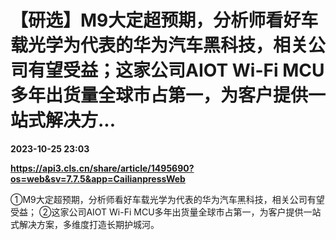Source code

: # 【研选】M9大定超预期，分析师看好车载光学为代表的华为汽车黑科技，相关公司有望受益；这家公司AIOT Wi-Fi MCU多年出货量全球市占第一，为客户提供一站式解决方...

**2023-10-25 23:03**

**https://api3.cls.cn/share/article/1495690?os=web&sv=7.7.5&app=CailianpressWeb**

①M9大定超预期，分析师看好车载光学为代表的华为汽车黑科技，相关公司有望受益； ②这家公司AIOT Wi-Fi MCU多年出货量全球市占第一，为客户提供一站式解决方案，多维度打造长期护城河。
· · ·
What the exercise asks = Keep every word of the lines above unchanged in the copy, and omit the pictures.

Solution for this exercise =
Source code

: # 【研选】M9大定超预期，分析师看好车载光学为代表的华为汽车黑科技，相关公司有望受益；这家公司AIOT Wi-Fi MCU多年出货量全球市占第一，为客户提供一站式解决方...

**2023-10-25 23:03**

**https://api3.cls.cn/share/article/1495690?os=web&sv=7.7.5&app=CailianpressWeb**

①M9大定超预期，分析师看好车载光学为代表的华为汽车黑科技，相关公司有望受益； ②这家公司AIOT Wi-Fi MCU多年出货量全球市占第一，为客户提供一站式解决方案，多维度打造长期护城河。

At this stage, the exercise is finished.